The plans had sparked a public backlash from many South Korean investors, but Lee told a press conference he now considered it unnecessary to lower the threshold defining “large shareholders” liable to pay the tax.

“If it causes damage to the stock market, I don’t think it is necessary to lower the threshold to 1 billion (won) from 5 billion,” Lee said, adding that he would leave the decision to parliament, now reviewing the proposal.

Both the ruling Democratic Party and the main opposition People Power Party agree that the threshold should stay unchanged.

The benchmark KOSPI index rebounded from an initial fall after Lee’s comments, to trade up 0.5% at 3,331.24 points by 0536 GMT.

It hit an all-time closing high of 3,314.53 on Wednesday, fuelled by expectations for Lee to scrap the plan at the press conference.

Lee vowed a stern response to unfair trading practices such as price manipulation, among measures to tackle the so-called “Korea Discount”.

The term refers to undervaluation of South Korean companies against global peers, due to factors such as opaque governance structures and low dividend payouts.

Lee floated the idea that the National Pension Service, the world’s third-largest with assets of 1,269.2 trillion won ($913 billion), should step up investment in domestic stocks.

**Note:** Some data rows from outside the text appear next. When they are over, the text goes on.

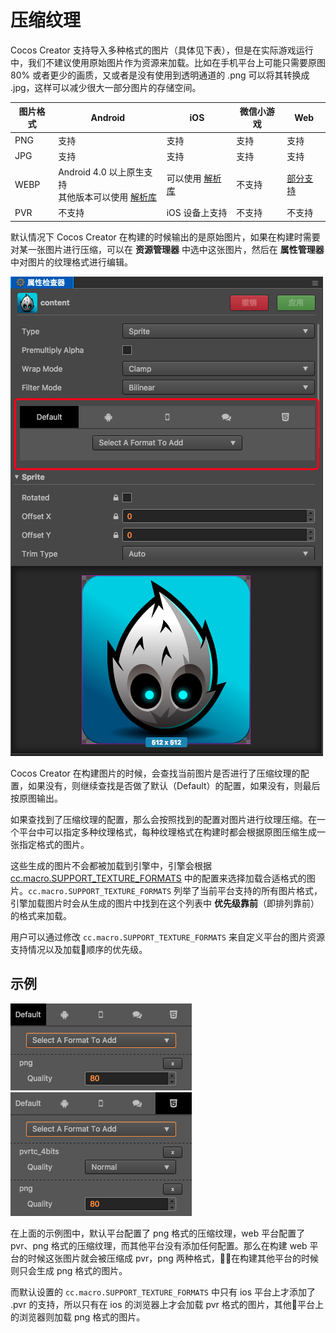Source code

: # 压缩纹理

Cocos Creator 支持导入多种格式的图片（具体见下表），但是在实际游戏运行中，我们不建议使用原始图片作为资源来加载。比如在手机平台上可能只需要原图 80% 或者更少的画质，又或者是没有使用到透明通道的 .png 可以将其转换成 .jpg，这样可以减少很大一部分图片的存储空间。

图片格式 | Android | iOS | 微信小游戏 | Web
------------ | ------------- | --------- | -------- | --------
PNG | 支持 | 支持 | 支持 | 支持
JPG | 支持 | 支持 | 支持 | 支持
WEBP | Android 4.0 以上原生支持<br>其他版本可以使用 [解析库](https://github.com/alexey-pelykh/webp-android-backport) | 可以使用 [解析库](https://github.com/carsonmcdonald/WebP-iOS-example) | 不支持 | [部分支持](https://caniuse.com/#feat=webp)
PVR | 不支持 | iOS 设备上支持 | 不支持 | 不支持

默认情况下 Cocos Creator 在构建的时候输出的是原始图片，如果在构建时需要对某一张图片进行压缩，可以在 **资源管理器** 中选中这张图片，然后在 **属性管理器** 中对图片的纹理格式进行编辑。

![compress-texture](compress-texture/compress-texture.png)

Cocos Creator 在构建图片的时候，会查找当前图片是否进行了压缩纹理的配置，如果没有，则继续查找是否做了默认（Default）的配置，如果没有，则最后按原图输出。

如果查找到了压缩纹理的配置，那么会按照找到的配置对图片进行纹理压缩。在一个平台中可以指定多种纹理格式，每种纹理格式在构建时都会根据原图压缩生成一张指定格式的图片。

这些生成的图片不会都被加载到引擎中，引擎会根据 [cc.macro.SUPPORT_TEXTURE_FORMATS](http://docs.cocos.com/creator/api/zh/classes/macro.html#supporttextureformats) 中的配置来选择加载合适格式的图片。`cc.macro.SUPPORT_TEXTURE_FORMATS` 列举了当前平台支持的所有图片格式，引擎加载图片时会从生成的图片中找到在这个列表中 **优先级靠前**（即排列靠前）的格式来加载。

用户可以通过修改 `cc.macro.SUPPORT_TEXTURE_FORMATS` 来自定义平台的图片资源支持情况以及加载顺序的优先级。

## 示例

![1](compress-texture/1.png)
![2](compress-texture/2.png)

在上面的示例图中，默认平台配置了 png 格式的压缩纹理，web 平台配置了 pvr、png 格式的压缩纹理，而其他平台没有添加任何配置。那么在构建 web 平台的时候这张图片就会被压缩成 pvr，png 两种格式，在构建其他平台的时候则只会生成 png 格式的图片。

而默认设置的 `cc.macro.SUPPORT_TEXTURE_FORMATS` 中只有 ios 平台上才添加了 .pvr 的支持，所以只有在 ios 的浏览器上才会加载 pvr 格式的图片，其他平台上的浏览器则加载 png 格式的图片。
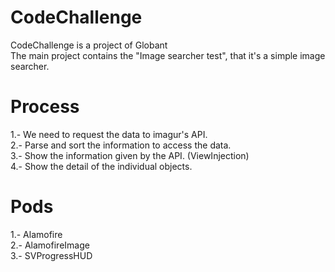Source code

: # CodeChallenge

CodeChallenge is a project of Globant<br>
The main project contains the "Image searcher test", that it's a simple image searcher.<br>

# Process 
1.- We need to request the data to imagur's API.<br>
2.- Parse and sort the information to access the data.<br>
3.- Show the information given by the API. (ViewInjection)<br>
4.- Show the detail of the individual objects.<br>

# Pods
1.- Alamofire<br>
2.- AlamofireImage<br>
3.- SVProgressHUD<br>
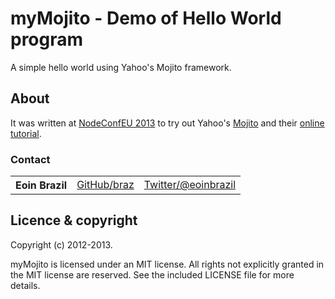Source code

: myMojito - Demo of Hello World program
==========================

A simple hello world using Yahoo's Mojito framework.

<a name="about"></a>
About
-----
It was written at [NodeConfEU 2013](http://nodeconf.eu) to try out Yahoo's [Mojito](https://github.com/yahoo/mojito) and their [online tutorial](http://developer.yahoo.com/cocktails/mojito/docs/getting_started/quickstart.html).

### Contact

<table><tbody>
<tr><th align="left">Eoin Brazil</th><td><a href="https://github.com/braz/">GitHub/braz</a></td><td><a href="http://twitter.com/eoinbrazil">Twitter/@eoinbrazil</a></td></tr>
</tbody></table>


<a name="licence"></a>
Licence &amp; copyright
---------------------

Copyright (c) 2012-2013.

myMojito is licensed under an MIT license. All rights not explicitly granted in the MIT license are reserved. See the included LICENSE file for more details.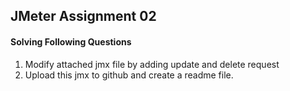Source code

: ## JMeter Assignment 02



#### Solving Following Questions
1. Modify attached jmx file by adding update and delete request
2. Upload this jmx to github and create a readme file.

He said he did not understand its policy of increasing overseas assets to avoid affecting the domestic market, as he feared that doing so would cost the fund an opportunity.

“It is buying foreign stocks because there are concerns of a domestic market slump when it needs to sell two to three decades from now,” Lee said.

“It sounds reasonable, but it is 30 years from now, by when stock prices will rise.”

Lee’s administration still plans to raise the tax on stock market transactions to 0.2% from 0.15% now, as proposed in July.

In the domestic stock market, heavy selling by retail investors near the end of each year, intended to avoid the large shareholder threshold, is often cited by analysts as a factor in downward pressure on the benchmark index.

‘KOSPI 5,000’ PUSH

Investors have seen market reform pushes by Lee, who said on Thursday that he himself was considering raising investment in the domestic stock market, as stronger than those of the previous administration.

Such efforts include expanding the duty of board members to protect shareholder interests and setting up a task force to secure developed market status from a global index provider through improvements to foreign access, seen as more likely to bring real changes, along the lines of Japan’s reforms.

“There is growing optimism that the market will continue to perform strongly on the back of reform improvements, as we have witnessed in Japan,” said Jon Withaar, a hedge fund manager at Pictet Asset Management, based in Singapore.

Lee’s very strong mandate and very clear focus on his ‘KOSPI 5,000 agenda’ were contributing factors, he added.

“The corporate governance reform agenda of the current government has been setting a strong foundation for change,” said Sojung Park, a fund manager at Matthews Asia. “There are signs of more to come.”

Foreign investors have bought local shares worth 3 trillion won in September, extending their buying streak to a fifth straight month.

The KOSPI has risen 39% this year, outperforming Wall Street’s major indices as well as peers in Japan and Taiwan, also at record highs.